Collected data:

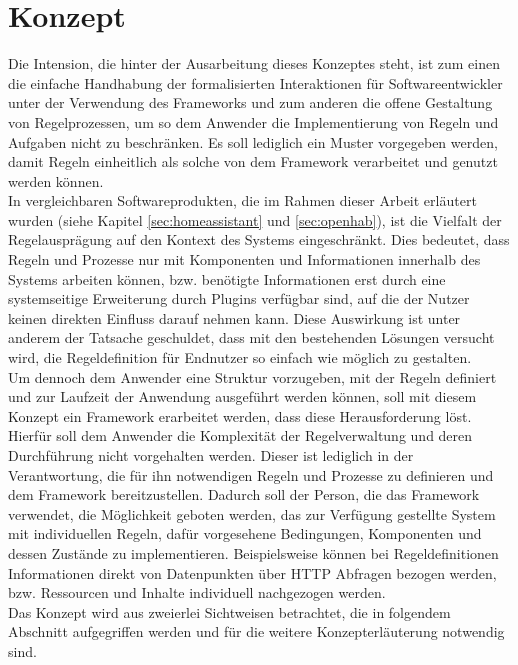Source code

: \section{Konzept}
\label{sec:concept}
    Die Intension, die hinter der Ausarbeitung dieses Konzeptes steht, ist zum einen die einfache Handhabung der 
    formalisierten Interaktionen für Softwareentwickler %
    unter der Verwendung des Frameworks und zum anderen die 
    offene Gestaltung von Regelprozessen, um so dem Anwender die Implementierung von Regeln und Aufgaben nicht 
    zu beschränken. Es soll lediglich ein Muster vorgegeben werden, damit Regeln einheitlich als solche von dem Framework 
    verarbeitet und genutzt werden können. 
    \\ 
    \linebreak
    In vergleichbaren Softwareprodukten, die im Rahmen dieser Arbeit erläutert 
    wurden (siehe Kapitel \ref{sec:homeassistant} und \ref{sec:openhab}), ist die Vielfalt der Regelausprägung auf 
    den Kontext des Systems eingeschränkt. Dies bedeutet, dass 
    Regeln und Prozesse nur mit Komponenten und Informationen innerhalb des Systems arbeiten können, bzw. benötigte 
    Informationen erst durch eine systemseitige Erweiterung durch Plugins verfügbar sind, auf die der Nutzer keinen direkten 
    Einfluss darauf nehmen kann. Diese Auswirkung ist unter anderem der 
    Tatsache geschuldet, dass mit den bestehenden Lösungen versucht wird, die Regeldefinition für Endnutzer so 
    einfach wie möglich zu gestalten. 
    \\
    \linebreak
    Um dennoch dem Anwender eine Struktur vorzugeben, mit der Regeln definiert und zur Laufzeit der Anwendung ausgeführt 
    werden können, soll mit diesem Konzept ein Framework erarbeitet werden, dass diese Herausforderung löst. Hierfür soll 
    dem Anwender die Komplexität der Regelverwaltung und deren Durchführung nicht vorgehalten werden. Dieser ist lediglich 
    in der Verantwortung, die für ihn notwendigen Regeln und Prozesse zu definieren und dem Framework bereitzustellen. 
    Dadurch soll der Person, die das Framework verwendet, die Möglichkeit geboten werden, das zur Verfügung gestellte System 
    mit individuellen Regeln, dafür vorgesehene Bedingungen, Komponenten und dessen Zustände zu implementieren. Beispielsweise 
    können bei Regeldefinitionen Informationen direkt von Datenpunkten über \acs{HTTP} Abfragen bezogen werden, bzw. Ressourcen 
    und Inhalte individuell nachgezogen werden.
    \\ 
    Das Konzept wird aus zweierlei Sichtweisen betrachtet, die in folgendem Abschnitt aufgegriffen werden und für die weitere 
    Konzepterläuterung notwendig sind.

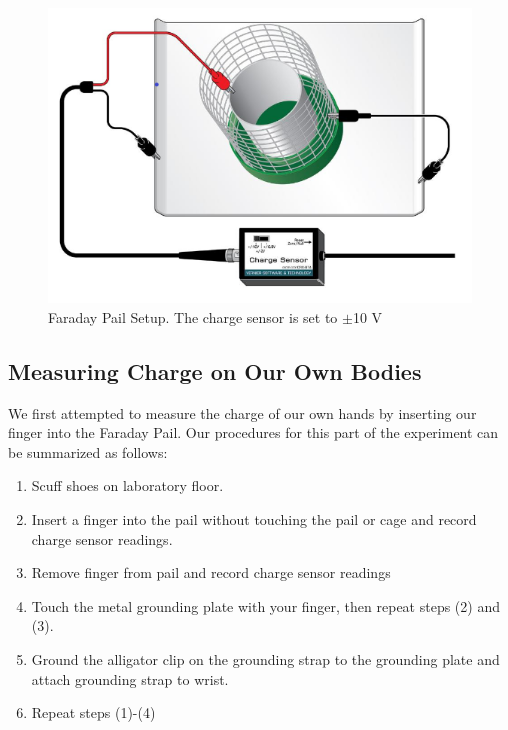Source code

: \documentclass[12pt]{amsart}
\begin{document}
\begin{figure}[h]
	\includegraphics[width=\medgraph,scale=0.01]{FardaySetup.png}
	\caption{Faraday Pail Setup. The charge sensor is set to $\pm$10 V}
	\label{FardaySetup}
\end{figure} 

\subsection{Measuring Charge on Our Own Bodies}
\indent We first attempted to measure the charge of our own hands by inserting our finger into the Faraday Pail. Our procedures for this part of the experiment can be summarized as follows:
\begin{enumerate}
	\item Scuff shoes on laboratory floor.
	\item Insert a finger into the pail without touching the pail or cage and record charge sensor readings.
	\item Remove finger from pail and record charge sensor readings
	\item Touch the metal grounding plate with your finger, then repeat steps (2) and (3).
	\item Ground the alligator clip on the grounding strap to the grounding plate and attach grounding strap to wrist.
	\item Repeat steps (1)-(4)\\
\end{enumerate}
\end{document}
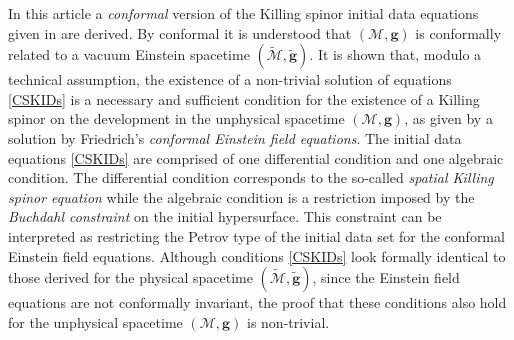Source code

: \documentclass[10pt,a4paper]{article}
\theoremstyle{plain}
\def\bmg{{\bm g}}
\begin{document}
In this article a \emph{conformal} version of the Killing spinor
initial data equations given in \cite{GarVal08c} are derived. By
conformal it is understood that $(\mathcal{M},\bmg)$ is conformally
related to a vacuum Einstein spacetime $(\tilde{\mathcal{M}},\tilde{\bmg})$.
It is shown that, modulo a technical assumption, the existence of a non-trivial solution of equations
\eqref{CSKIDs} is a necessary and sufficient
condition for the existence of a Killing spinor on the development in
the unphysical spacetime $(\mathcal{M},\bmg)$, as given by a solution by Friedrich's
\emph{conformal Einstein field equations}.
  The initial data equations \eqref{CSKIDs} are comprised of one differential condition and one
  algebraic condition.  The differential condition corresponds to the
  so-called \emph{spatial Killing spinor equation} while the algebraic
  condition is a restriction imposed by the \emph{Buchdahl constraint} on the initial
  hypersurface. This constraint can be interpreted as restricting the Petrov type
  of the initial data set for the conformal Einstein field equations.
  Although conditions \eqref{CSKIDs} look formally
  identical to those derived for the physical spacetime
  $(\tilde{\mathcal{M}},\tilde{\bmg})$, since the Einstein field
  equations are not conformally invariant, the proof that these
  conditions also hold for the unphysical spacetime
  $(\mathcal{M},\bmg)$ is non-trivial.  
  \medskip
\end{document}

Exercise brief →
Skipping any images, write out all the data exactly.

Expected answer →
Source code

: \section{Konzept}
\label{sec:concept}
    Die Intension, die hinter der Ausarbeitung dieses Konzeptes steht, ist zum einen die einfache Handhabung der 
    formalisierten Interaktionen für Softwareentwickler %
    unter der Verwendung des Frameworks und zum anderen die 
    offene Gestaltung von Regelprozessen, um so dem Anwender die Implementierung von Regeln und Aufgaben nicht 
    zu beschränken. Es soll lediglich ein Muster vorgegeben werden, damit Regeln einheitlich als solche von dem Framework 
    verarbeitet und genutzt werden können. 
    \\ 
    \linebreak
    In vergleichbaren Softwareprodukten, die im Rahmen dieser Arbeit erläutert 
    wurden (siehe Kapitel \ref{sec:homeassistant} und \ref{sec:openhab}), ist die Vielfalt der Regelausprägung auf 
    den Kontext des Systems eingeschränkt. Dies bedeutet, dass 
    Regeln und Prozesse nur mit Komponenten und Informationen innerhalb des Systems arbeiten können, bzw. benötigte 
    Informationen erst durch eine systemseitige Erweiterung durch Plugins verfügbar sind, auf die der Nutzer keinen direkten 
    Einfluss darauf nehmen kann. Diese Auswirkung ist unter anderem der 
    Tatsache geschuldet, dass mit den bestehenden Lösungen versucht wird, die Regeldefinition für Endnutzer so 
    einfach wie möglich zu gestalten. 
    \\
    \linebreak
    Um dennoch dem Anwender eine Struktur vorzugeben, mit der Regeln definiert und zur Laufzeit der Anwendung ausgeführt 
    werden können, soll mit diesem Konzept ein Framework erarbeitet werden, dass diese Herausforderung löst. Hierfür soll 
    dem Anwender die Komplexität der Regelverwaltung und deren Durchführung nicht vorgehalten werden. Dieser ist lediglich 
    in der Verantwortung, die für ihn notwendigen Regeln und Prozesse zu definieren und dem Framework bereitzustellen. 
    Dadurch soll der Person, die das Framework verwendet, die Möglichkeit geboten werden, das zur Verfügung gestellte System 
    mit individuellen Regeln, dafür vorgesehene Bedingungen, Komponenten und dessen Zustände zu implementieren. Beispielsweise 
    können bei Regeldefinitionen Informationen direkt von Datenpunkten über \acs{HTTP} Abfragen bezogen werden, bzw. Ressourcen 
    und Inhalte individuell nachgezogen werden.
    \\ 
    Das Konzept wird aus zweierlei Sichtweisen betrachtet, die in folgendem Abschnitt aufgegriffen werden und für die weitere 
    Konzepterläuterung notwendig sind.

Source code

: \documentclass[12pt]{amsart}
\begin{document}
\begin{figure}[h]
	\includegraphics[width=\medgraph,scale=0.01]{FardaySetup.png}
	\caption{Faraday Pail Setup. The charge sensor is set to $\pm$10 V}
	\label{FardaySetup}
\end{figure} 

\subsection{Measuring Charge on Our Own Bodies}
\indent We first attempted to measure the charge of our own hands by inserting our finger into the Faraday Pail. Our procedures for this part of the experiment can be summarized as follows:
\begin{enumerate}
	\item Scuff shoes on laboratory floor.
	\item Insert a finger into the pail without touching the pail or cage and record charge sensor readings.
	\item Remove finger from pail and record charge sensor readings
	\item Touch the metal grounding plate with your finger, then repeat steps (2) and (3).
	\item Ground the alligator clip on the grounding strap to the grounding plate and attach grounding strap to wrist.
	\item Repeat steps (1)-(4)\\
\end{enumerate}
\end{document}
Source code

: \documentclass[10pt,a4paper]{article}
\theoremstyle{plain}
\def\bmg{{\bm g}}
\begin{document}
In this article a \emph{conformal} version of the Killing spinor
initial data equations given in \cite{GarVal08c} are derived. By
conformal it is understood that $(\mathcal{M},\bmg)$ is conformally
related to a vacuum Einstein spacetime $(\tilde{\mathcal{M}},\tilde{\bmg})$.
It is shown that, modulo a technical assumption, the existence of a non-trivial solution of equations
\eqref{CSKIDs} is a necessary and sufficient
condition for the existence of a Killing spinor on the development in
the unphysical spacetime $(\mathcal{M},\bmg)$, as given by a solution by Friedrich's
\emph{conformal Einstein field equations}.
  The initial data equations \eqref{CSKIDs} are comprised of one differential condition and one
  algebraic condition.  The differential condition corresponds to the
  so-called \emph{spatial Killing spinor equation} while the algebraic
  condition is a restriction imposed by the \emph{Buchdahl constraint} on the initial
  hypersurface. This constraint can be interpreted as restricting the Petrov type
  of the initial data set for the conformal Einstein field equations.
  Although conditions \eqref{CSKIDs} look formally
  identical to those derived for the physical spacetime
  $(\tilde{\mathcal{M}},\tilde{\bmg})$, since the Einstein field
  equations are not conformally invariant, the proof that these
  conditions also hold for the unphysical spacetime
  $(\mathcal{M},\bmg)$ is non-trivial.  
  \medskip
\end{document}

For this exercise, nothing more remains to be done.